**EXERCISE PROMPT:**
The data must be reproduced verbatim; images are to be omitted.

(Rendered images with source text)
━━━━━━━━━━━━━━━━━━━━

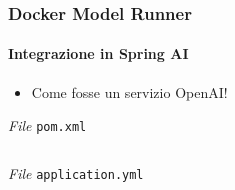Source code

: %
\begin{frame}[t,fragile] \frametitle{Docker Model Runner}
    \framesubtitle{Integrazione in Spring AI}
    \begin{itemize}[leftmargin=10pt,align=right]
        \item[\alert{\faArrowCircleRight}] Come fosse un servizio \alert{OpenAI}!
    \end{itemize}
        \begin{block}{\textit{File} \texttt{pom.xml}}
			{\tiny\inputminted{xml}{code/pom.xml}}
    	\end{block}
        \begin{block}{\textit{File} \texttt{application.yml}}
			{\tiny\inputminted{yaml}{code/application.yml}}
    	\end{block}
\end{frame}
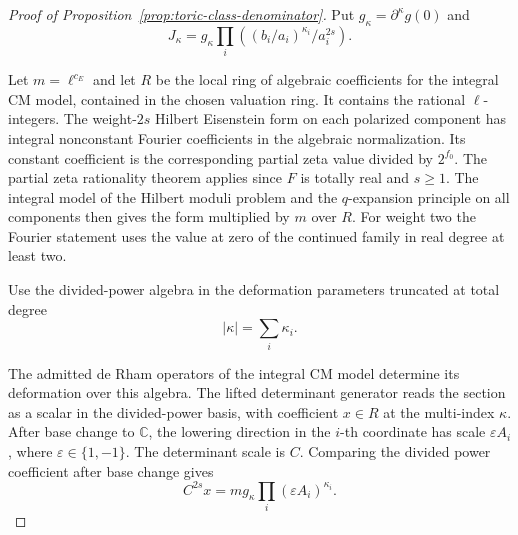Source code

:\begin{proof}[Proof of Proposition~\ref{prop:toric-class-denominator}]
Put \(g_\kappa=\partial^\kappa g(0)\) and
\[
 J_\kappa=g_\kappa\prod_i((b_i/a_i)^{\kappa_i}/a_i^{2s}).
\]

Let \(m=\ell^{c_E}\) and let \(R\) be the local ring
of algebraic coefficients for the integral CM model,
contained in the chosen valuation ring. It contains
the rational \(\ell\)-integers. The weight-\(2s\) Hilbert
Eisenstein form on each polarized component has
integral nonconstant Fourier coefficients in the
algebraic normalization. Its constant coefficient
is the corresponding partial zeta value divided
by \(2^{f_0}\). The partial zeta rationality theorem
applies since \(F\) is totally real and \(s\ge1\).
The integral model of the Hilbert moduli problem
and the \(q\)-expansion principle on all components
then gives the form multiplied by \(m\) over \(R\).
For weight two the Fourier statement uses the value
at zero of the continued family in real degree at
least two. \cite{deligne-pappas,serre-tate}\label{cor:toric-twist-3}

Use the divided-power algebra in the deformation parameters truncated at total degree
\[
 |\kappa|=\sum_i\kappa_i.
\]

The admitted de Rham operators of the integral CM
model determine its deformation over this algebra.
The lifted determinant generator reads the section
as a scalar in the divided-power basis, with
coefficient \(x\in R\) at the multi-index \(\kappa\).
After base change to \(\mathbb C\), the lowering
direction in the \(i\)-th coordinate has scale
\(\varepsilon A_i\), where \(\varepsilon\in\{1,-1\}\).
The determinant scale is \(C\). Comparing the divided
power coefficient after base change gives
\[
       C^{2s}x=m g_\kappa\prod_i(\varepsilon A_i)^{\kappa_i}.
\]


\end{proof}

━━━━━━━━━━━━━━━━━━━━

**TASK SOLUTION:**
Source code

: %
\begin{frame}[t,fragile] \frametitle{Docker Model Runner}
    \framesubtitle{Integrazione in Spring AI}
    \begin{itemize}[leftmargin=10pt,align=right]
        \item[\alert{\faArrowCircleRight}] Come fosse un servizio \alert{OpenAI}!
    \end{itemize}
        \begin{block}{\textit{File} \texttt{pom.xml}}
			{\tiny\inputminted{xml}{code/pom.xml}}
    	\end{block}
        \begin{block}{\textit{File} \texttt{application.yml}}
			{\tiny\inputminted{yaml}{code/application.yml}}
    	\end{block}
\end{frame}
Source code

:\begin{proof}[Proof of Proposition~\ref{prop:toric-class-denominator}]
Put \(g_\kappa=\partial^\kappa g(0)\) and
\[
 J_\kappa=g_\kappa\prod_i((b_i/a_i)^{\kappa_i}/a_i^{2s}).
\]

Let \(m=\ell^{c_E}\) and let \(R\) be the local ring
of algebraic coefficients for the integral CM model,
contained in the chosen valuation ring. It contains
the rational \(\ell\)-integers. The weight-\(2s\) Hilbert
Eisenstein form on each polarized component has
integral nonconstant Fourier coefficients in the
algebraic normalization. Its constant coefficient
is the corresponding partial zeta value divided
by \(2^{f_0}\). The partial zeta rationality theorem
applies since \(F\) is totally real and \(s\ge1\).
The integral model of the Hilbert moduli problem
and the \(q\)-expansion principle on all components
then gives the form multiplied by \(m\) over \(R\).
For weight two the Fourier statement uses the value
at zero of the continued family in real degree at
least two. \cite{deligne-pappas,serre-tate}\label{cor:toric-twist-3}

Use the divided-power algebra in the deformation parameters truncated at total degree
\[
 |\kappa|=\sum_i\kappa_i.
\]

The admitted de Rham operators of the integral CM
model determine its deformation over this algebra.
The lifted determinant generator reads the section
as a scalar in the divided-power basis, with
coefficient \(x\in R\) at the multi-index \(\kappa\).
After base change to \(\mathbb C\), the lowering
direction in the \(i\)-th coordinate has scale
\(\varepsilon A_i\), where \(\varepsilon\in\{1,-1\}\).
The determinant scale is \(C\). Comparing the divided
power coefficient after base change gives
\[
       C^{2s}x=m g_\kappa\prod_i(\varepsilon A_i)^{\kappa_i}.
\]


\end{proof}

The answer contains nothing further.